2) The exception reference seemed to be impossible within the code that is pointed to by the backtrace

After pushing out a bunch of releases with small tweaks trying to narrow in on the issue, I finally came across an interesting finding: the backtrace *always* points to the last function in the module--even if it's never called!

Looking through the debug XML for my app, I believe I can see why: the last function in the module is also the last symbol referenced in the pcToLineNum mapping.

So I'm guessing the PC for the backtrace is outside the bounds of my code, and the failure mode for the backtrace-prettification is to not print 'Unknown' or just the PC, but instead to default the the highest (or possibly lowest) addressed symbol in the pcToLineNum mapping.

This is a big problem because, well, it causes developers to spend a large number of frustrating hours trying to disprove something that in reality never actually happened!

A better solution IMHO would be to print something like <Unknown Symbol> or <PC is outside application scope> or something to let the developer know that yes it's a problem, but not *your problem*.

 Examples from ERA: (NOTE: lastFunctionInModule is never called, it was added just to prove the theory that the backtrace was erroneous)

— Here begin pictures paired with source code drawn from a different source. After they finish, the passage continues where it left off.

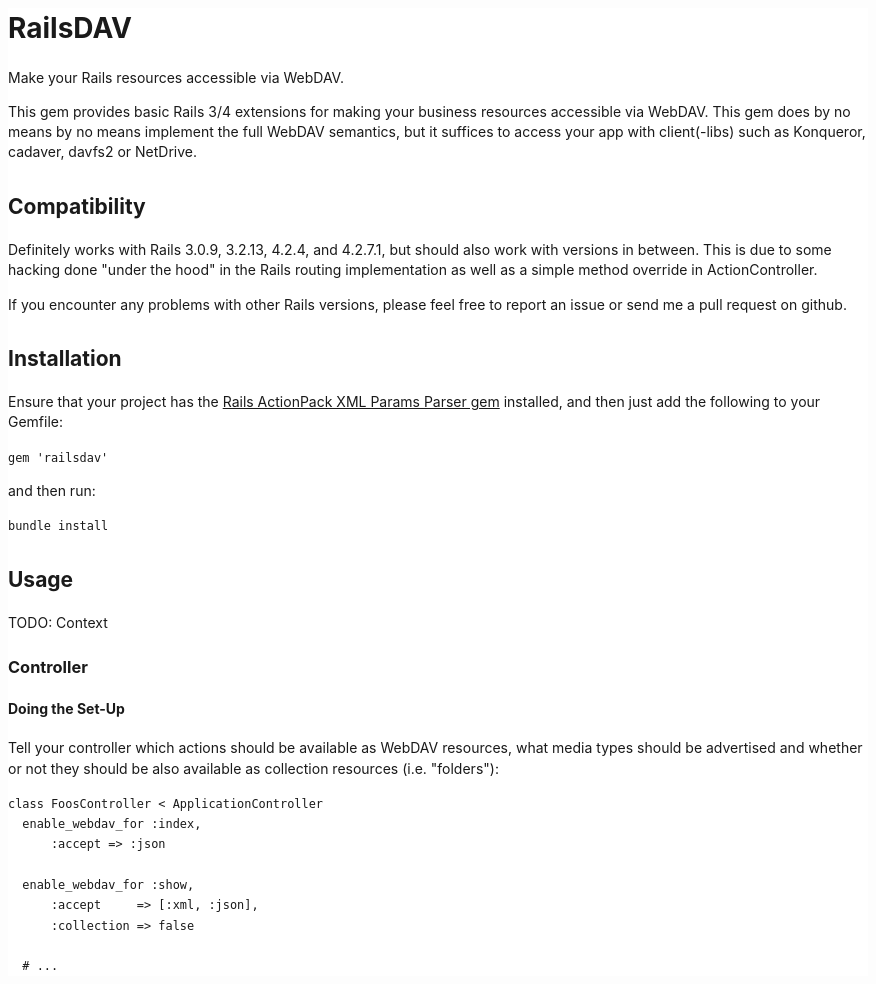 # RailsDAV

Make your Rails resources accessible via WebDAV.

This gem provides basic Rails 3/4 extensions for making your business
resources accessible via WebDAV. This gem does by no means by no means
implement the full WebDAV semantics, but it suffices to access your
app with client(-libs) such as Konqueror, cadaver, davfs2 or NetDrive.

## Compatibility

Definitely works with Rails 3.0.9, 3.2.13, 4.2.4, and 4.2.7.1, but should
also work with versions in between.  This is due to some hacking done
"under the hood" in the Rails routing implementation as well as a simple
method override in ActionController.

If you encounter any problems with other Rails versions, please feel
free to report an issue or send me a pull request on github.

## Installation

Ensure that your project has the
[Rails ActionPack XML Params Parser gem](https://github.com/rails/actionpack-xml_parser)
installed, and then just add the following to your Gemfile:

    gem 'railsdav'

and then run:

    bundle install

## Usage

TODO: Context

### Controller

#### Doing the Set-Up

Tell your controller which actions should be available as WebDAV resources, what media types should be advertised and whether or not they should be also available as collection resources (i.e. "folders"):

    class FoosController < ApplicationController
      enable_webdav_for :index,
          :accept => :json

      enable_webdav_for :show,
          :accept     => [:xml, :json],
          :collection => false

      # ...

Error Name: Too Many Arguments Error
Occurrences: 3
First Occurrence: 2020-03-03
Last Occurrence: 2020-03-03
Devices:
fēnix® 6S Pro / 6S Sapphire: 3.00
App Versions: 4.6.8
Languages: deu
Backtrace:
DownloadSpeed.lastFunctionInModule:65

Error Name: Symbol Not Found Error
Occurrences: 1
First Occurrence: 2020-03-03
Last Occurrence: 2020-03-03
Devices:
Forerunner® 945: 2.80
App Versions: 4.6.8
Languages: deu
Backtrace:
DownloadSpeed.lastFunctionInModule:65

Parents Comment Children
  • Thanks for looking into it!

    I'd be happy to try to build a minimal test case for this issue, but since it requires old firmware to replicate, I don't think I have a means to do so. There still isn't a firmware archive available for devs, is there?

    Obviously this is pie-in-the-sky, but what would be phenomenal:

    1) An Eclipse plugin, like ERA, that lets developers reflash their devices to arbitrary firmware versions

    2) This tool would need developers keys, etc, so would be somewhat protected from use/abuse by casual users (thus avoiding support burden)

    3) This tool would also abstract away the storage/delivery of the firmware. Garmin wouldn't be sharing links directly, but would be authorizing download through the tool and then performing the download for the developers. Very similar to the SDK manager. The difference would be the post-download hook that perform the install via Garmin Express integration

    4) This hypothetical tool could display any EULA or legal stuff needed because of the experimental nature of this tool

    Given the realities of when folks update firmware (hint: they mostly don't), a tool like this is in the best interest of both developers and Garmin. But I understand it would be *a lot* of work. Just thinking out loud...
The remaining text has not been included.